Mr Préhu était charretier avec Mr Préaux, ils habitaient la butte rue du Château
d’eau où habitent Mr et Mme Huet propriétaires actuels. Le fils de Mr Préaux, Armand,
mécanicien chauffeur conduisit le premier camion à bandages de l’entreprise Pastoureau.
Son fils Guy, 80 ans lors d’une visite amicale me racontait : J’en ai passé du temps
à regarder du haut de la cour de mon grand père, tous ces hommes qui travaillaient dans
ce fond de la carrière de la Jardinière.
Ces hommes, qui ont œuvré, travaillé sont tous morts plus ou moins jeunes à cause
de ce métier. En effet la poussière de granit, la silice se colle sur les poumons et la
silicose s’ensuit. Peu à peu, les poumons se rétrécissent, le souffle manque, la respiration
devient difficile, l’homme étouffe, devient tout noir, jusqu’à ce qu’il retrouve sa
respiration. Combien d’épouses ont vécu cela ? La mécanisation a amplifié cette maladie
du fait d’un environnement de poussière permanente et dense. Tout métier a ses
inconvénients. Et les accidents dans ces carrières ! Jusqu’à la chute d’une grue qui priva
la vie à Mr Barbé, père de quatre enfants, victime du devoir.

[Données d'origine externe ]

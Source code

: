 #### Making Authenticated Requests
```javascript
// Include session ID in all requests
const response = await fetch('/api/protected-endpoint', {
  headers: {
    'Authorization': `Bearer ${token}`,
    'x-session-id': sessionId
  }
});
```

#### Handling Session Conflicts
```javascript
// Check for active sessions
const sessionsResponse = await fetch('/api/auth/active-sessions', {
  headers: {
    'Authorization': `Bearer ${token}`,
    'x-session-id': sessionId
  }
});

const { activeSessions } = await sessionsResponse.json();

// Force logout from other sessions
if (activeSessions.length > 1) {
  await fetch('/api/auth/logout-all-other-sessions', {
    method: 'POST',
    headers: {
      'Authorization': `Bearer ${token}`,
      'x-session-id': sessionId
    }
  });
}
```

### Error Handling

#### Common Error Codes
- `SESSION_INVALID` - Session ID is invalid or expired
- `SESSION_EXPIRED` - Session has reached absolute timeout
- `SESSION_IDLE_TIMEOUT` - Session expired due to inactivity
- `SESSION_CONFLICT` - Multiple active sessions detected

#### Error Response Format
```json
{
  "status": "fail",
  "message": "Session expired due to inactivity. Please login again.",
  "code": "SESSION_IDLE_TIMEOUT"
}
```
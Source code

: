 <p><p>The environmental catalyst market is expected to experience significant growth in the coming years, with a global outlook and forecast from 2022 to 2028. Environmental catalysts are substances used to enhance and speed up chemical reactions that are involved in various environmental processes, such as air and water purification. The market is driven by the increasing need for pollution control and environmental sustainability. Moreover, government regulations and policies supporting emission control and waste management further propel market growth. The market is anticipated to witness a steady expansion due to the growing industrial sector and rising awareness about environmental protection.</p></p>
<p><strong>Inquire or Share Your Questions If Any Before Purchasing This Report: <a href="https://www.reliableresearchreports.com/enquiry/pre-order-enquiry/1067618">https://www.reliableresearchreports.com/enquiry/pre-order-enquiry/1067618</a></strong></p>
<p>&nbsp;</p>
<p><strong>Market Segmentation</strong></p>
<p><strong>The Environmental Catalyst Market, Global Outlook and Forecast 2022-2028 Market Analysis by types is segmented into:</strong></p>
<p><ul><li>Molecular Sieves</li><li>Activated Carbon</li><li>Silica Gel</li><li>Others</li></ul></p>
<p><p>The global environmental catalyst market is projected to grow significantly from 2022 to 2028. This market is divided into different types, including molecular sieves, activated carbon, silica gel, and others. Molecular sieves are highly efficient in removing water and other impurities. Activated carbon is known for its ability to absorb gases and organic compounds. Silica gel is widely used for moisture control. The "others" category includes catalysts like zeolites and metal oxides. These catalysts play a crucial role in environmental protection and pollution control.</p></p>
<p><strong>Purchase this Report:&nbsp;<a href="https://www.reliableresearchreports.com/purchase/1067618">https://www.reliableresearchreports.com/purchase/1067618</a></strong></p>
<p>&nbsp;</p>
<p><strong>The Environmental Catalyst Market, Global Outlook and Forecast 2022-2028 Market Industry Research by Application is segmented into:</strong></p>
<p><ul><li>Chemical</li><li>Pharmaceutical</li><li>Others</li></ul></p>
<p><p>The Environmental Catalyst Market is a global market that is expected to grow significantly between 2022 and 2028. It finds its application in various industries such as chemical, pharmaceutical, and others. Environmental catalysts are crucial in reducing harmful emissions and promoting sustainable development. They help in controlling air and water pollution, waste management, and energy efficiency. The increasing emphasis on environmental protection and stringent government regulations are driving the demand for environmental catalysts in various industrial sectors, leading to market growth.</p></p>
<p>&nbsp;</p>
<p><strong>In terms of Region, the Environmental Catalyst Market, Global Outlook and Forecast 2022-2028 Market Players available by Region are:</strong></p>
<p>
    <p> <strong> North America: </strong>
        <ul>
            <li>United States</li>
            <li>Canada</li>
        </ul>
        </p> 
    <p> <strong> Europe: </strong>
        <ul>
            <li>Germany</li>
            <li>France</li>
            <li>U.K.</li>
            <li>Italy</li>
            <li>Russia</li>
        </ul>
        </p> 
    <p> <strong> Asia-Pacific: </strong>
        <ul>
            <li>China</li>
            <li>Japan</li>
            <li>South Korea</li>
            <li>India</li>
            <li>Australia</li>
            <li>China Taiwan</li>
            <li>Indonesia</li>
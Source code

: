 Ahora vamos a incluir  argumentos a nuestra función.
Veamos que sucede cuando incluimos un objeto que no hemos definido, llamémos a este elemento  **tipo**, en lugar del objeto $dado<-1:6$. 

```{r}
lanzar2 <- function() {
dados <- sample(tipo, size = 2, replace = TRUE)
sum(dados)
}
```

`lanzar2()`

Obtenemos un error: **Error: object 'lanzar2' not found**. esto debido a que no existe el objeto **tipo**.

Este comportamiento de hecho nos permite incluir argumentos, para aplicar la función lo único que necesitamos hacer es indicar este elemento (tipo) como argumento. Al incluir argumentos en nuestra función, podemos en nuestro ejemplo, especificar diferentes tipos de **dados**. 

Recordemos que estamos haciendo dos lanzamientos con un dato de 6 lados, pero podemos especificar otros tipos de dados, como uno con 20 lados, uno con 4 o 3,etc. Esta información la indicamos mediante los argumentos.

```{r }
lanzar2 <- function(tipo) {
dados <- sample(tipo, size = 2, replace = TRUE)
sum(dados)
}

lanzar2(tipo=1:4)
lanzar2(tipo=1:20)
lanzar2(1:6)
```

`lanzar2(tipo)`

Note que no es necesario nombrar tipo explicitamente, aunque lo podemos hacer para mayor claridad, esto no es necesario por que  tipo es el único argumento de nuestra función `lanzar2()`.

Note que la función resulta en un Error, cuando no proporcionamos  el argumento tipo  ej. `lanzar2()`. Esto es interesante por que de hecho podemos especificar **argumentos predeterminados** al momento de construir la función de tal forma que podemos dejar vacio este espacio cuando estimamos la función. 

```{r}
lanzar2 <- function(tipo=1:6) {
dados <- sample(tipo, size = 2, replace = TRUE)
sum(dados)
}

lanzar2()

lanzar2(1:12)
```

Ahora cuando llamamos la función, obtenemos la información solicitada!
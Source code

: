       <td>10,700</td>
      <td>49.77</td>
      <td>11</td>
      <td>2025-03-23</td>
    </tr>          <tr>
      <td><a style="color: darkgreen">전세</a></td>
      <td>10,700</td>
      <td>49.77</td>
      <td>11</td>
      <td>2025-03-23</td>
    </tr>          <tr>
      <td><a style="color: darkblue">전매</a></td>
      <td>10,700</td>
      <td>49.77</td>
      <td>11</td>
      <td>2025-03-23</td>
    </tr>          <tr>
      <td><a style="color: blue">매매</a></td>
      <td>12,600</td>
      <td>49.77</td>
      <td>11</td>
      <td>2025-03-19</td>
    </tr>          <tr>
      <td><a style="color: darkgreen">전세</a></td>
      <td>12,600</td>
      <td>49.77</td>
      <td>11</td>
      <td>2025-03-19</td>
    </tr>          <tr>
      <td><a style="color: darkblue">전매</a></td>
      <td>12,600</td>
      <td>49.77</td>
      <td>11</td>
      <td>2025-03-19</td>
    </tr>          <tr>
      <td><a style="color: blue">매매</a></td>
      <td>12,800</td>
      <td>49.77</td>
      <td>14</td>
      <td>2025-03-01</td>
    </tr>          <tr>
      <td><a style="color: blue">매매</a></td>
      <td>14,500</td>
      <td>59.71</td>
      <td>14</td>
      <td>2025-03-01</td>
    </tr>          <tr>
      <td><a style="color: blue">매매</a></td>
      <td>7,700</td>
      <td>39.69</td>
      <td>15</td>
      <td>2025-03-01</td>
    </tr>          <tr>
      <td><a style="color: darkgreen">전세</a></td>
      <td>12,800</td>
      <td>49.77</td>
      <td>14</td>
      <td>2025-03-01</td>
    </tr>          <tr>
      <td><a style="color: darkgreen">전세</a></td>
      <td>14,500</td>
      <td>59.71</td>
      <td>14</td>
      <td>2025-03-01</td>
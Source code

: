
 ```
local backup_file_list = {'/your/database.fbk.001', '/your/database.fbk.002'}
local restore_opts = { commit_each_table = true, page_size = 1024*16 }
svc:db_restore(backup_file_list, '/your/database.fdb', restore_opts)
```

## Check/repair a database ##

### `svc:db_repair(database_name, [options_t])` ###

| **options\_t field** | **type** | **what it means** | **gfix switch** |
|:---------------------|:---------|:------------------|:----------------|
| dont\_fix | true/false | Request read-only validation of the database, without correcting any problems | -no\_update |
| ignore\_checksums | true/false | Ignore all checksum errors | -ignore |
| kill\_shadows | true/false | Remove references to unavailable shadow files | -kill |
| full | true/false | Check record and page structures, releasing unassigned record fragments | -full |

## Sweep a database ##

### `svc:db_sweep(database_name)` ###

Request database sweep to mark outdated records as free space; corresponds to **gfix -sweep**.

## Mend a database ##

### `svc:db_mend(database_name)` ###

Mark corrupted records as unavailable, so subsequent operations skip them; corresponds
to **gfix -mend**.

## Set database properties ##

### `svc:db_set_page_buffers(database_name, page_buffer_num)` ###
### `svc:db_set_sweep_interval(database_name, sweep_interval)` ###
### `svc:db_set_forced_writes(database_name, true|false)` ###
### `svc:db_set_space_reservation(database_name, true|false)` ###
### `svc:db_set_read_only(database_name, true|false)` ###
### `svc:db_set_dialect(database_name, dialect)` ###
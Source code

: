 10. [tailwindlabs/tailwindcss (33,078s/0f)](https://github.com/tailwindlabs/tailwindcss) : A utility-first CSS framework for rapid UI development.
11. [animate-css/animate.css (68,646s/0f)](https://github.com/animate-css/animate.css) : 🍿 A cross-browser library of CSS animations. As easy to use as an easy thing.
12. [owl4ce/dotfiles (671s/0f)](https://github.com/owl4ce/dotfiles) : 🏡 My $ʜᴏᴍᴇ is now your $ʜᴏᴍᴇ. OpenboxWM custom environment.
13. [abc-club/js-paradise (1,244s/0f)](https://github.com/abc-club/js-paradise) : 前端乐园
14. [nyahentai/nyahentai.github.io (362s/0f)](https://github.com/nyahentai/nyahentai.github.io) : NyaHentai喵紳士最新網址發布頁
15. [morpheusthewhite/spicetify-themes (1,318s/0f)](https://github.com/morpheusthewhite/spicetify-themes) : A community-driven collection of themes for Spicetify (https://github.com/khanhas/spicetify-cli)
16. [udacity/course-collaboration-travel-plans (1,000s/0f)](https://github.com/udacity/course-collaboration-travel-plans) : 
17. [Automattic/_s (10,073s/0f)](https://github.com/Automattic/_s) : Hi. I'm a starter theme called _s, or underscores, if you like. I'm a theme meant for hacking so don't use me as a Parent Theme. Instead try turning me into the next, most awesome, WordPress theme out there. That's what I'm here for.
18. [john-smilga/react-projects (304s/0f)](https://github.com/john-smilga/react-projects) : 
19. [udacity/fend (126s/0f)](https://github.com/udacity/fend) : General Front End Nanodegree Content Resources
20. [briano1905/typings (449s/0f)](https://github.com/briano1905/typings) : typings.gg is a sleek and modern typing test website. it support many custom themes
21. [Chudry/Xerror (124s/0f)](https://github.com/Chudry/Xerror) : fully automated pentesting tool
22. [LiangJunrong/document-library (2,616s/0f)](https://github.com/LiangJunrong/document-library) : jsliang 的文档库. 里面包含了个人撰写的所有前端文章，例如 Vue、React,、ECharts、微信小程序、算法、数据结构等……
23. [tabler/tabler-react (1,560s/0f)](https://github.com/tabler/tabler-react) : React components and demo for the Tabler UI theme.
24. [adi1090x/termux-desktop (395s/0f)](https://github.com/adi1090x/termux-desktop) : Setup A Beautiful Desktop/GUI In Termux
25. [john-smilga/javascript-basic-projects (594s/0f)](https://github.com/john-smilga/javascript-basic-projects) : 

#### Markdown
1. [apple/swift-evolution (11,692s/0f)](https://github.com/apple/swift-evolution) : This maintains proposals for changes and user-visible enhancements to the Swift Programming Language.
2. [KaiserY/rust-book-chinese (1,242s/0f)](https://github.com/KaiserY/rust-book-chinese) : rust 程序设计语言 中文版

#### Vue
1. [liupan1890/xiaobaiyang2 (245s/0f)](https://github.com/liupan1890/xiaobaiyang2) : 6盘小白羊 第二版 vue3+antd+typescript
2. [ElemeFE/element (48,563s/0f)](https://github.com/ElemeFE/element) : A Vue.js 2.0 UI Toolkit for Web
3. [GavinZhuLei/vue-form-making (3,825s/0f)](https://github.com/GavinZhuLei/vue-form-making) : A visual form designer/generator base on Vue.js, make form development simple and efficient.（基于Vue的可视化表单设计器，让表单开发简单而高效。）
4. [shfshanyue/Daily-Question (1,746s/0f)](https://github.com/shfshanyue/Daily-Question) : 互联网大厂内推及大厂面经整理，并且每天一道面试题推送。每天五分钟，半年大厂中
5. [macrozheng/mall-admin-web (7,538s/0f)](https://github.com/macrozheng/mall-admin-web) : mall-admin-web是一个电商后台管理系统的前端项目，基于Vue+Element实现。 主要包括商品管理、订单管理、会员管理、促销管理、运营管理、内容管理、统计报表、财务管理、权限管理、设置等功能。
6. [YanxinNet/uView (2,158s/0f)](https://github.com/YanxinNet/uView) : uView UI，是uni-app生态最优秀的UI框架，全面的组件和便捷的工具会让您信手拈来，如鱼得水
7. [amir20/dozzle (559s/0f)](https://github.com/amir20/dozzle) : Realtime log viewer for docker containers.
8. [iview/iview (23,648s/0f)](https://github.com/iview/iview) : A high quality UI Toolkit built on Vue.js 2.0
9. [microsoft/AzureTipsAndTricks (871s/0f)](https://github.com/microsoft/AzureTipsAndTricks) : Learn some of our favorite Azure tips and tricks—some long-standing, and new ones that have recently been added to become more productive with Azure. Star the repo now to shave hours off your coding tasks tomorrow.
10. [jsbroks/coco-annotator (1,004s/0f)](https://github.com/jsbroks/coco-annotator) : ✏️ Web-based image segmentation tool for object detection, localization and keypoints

Il est important de faire revivre le travail de nos aînés, de nos pères, enfants de
Condé ou d’Alençon. N’oublions pas, que dans les années 1850-1900 et bien avant,
Condé possédait plus de 300 carriers. Que la commune vivait de la pierre, de ce granit si
beau, si bleu, si dur que rien ne peut l’égaler, l’écraser.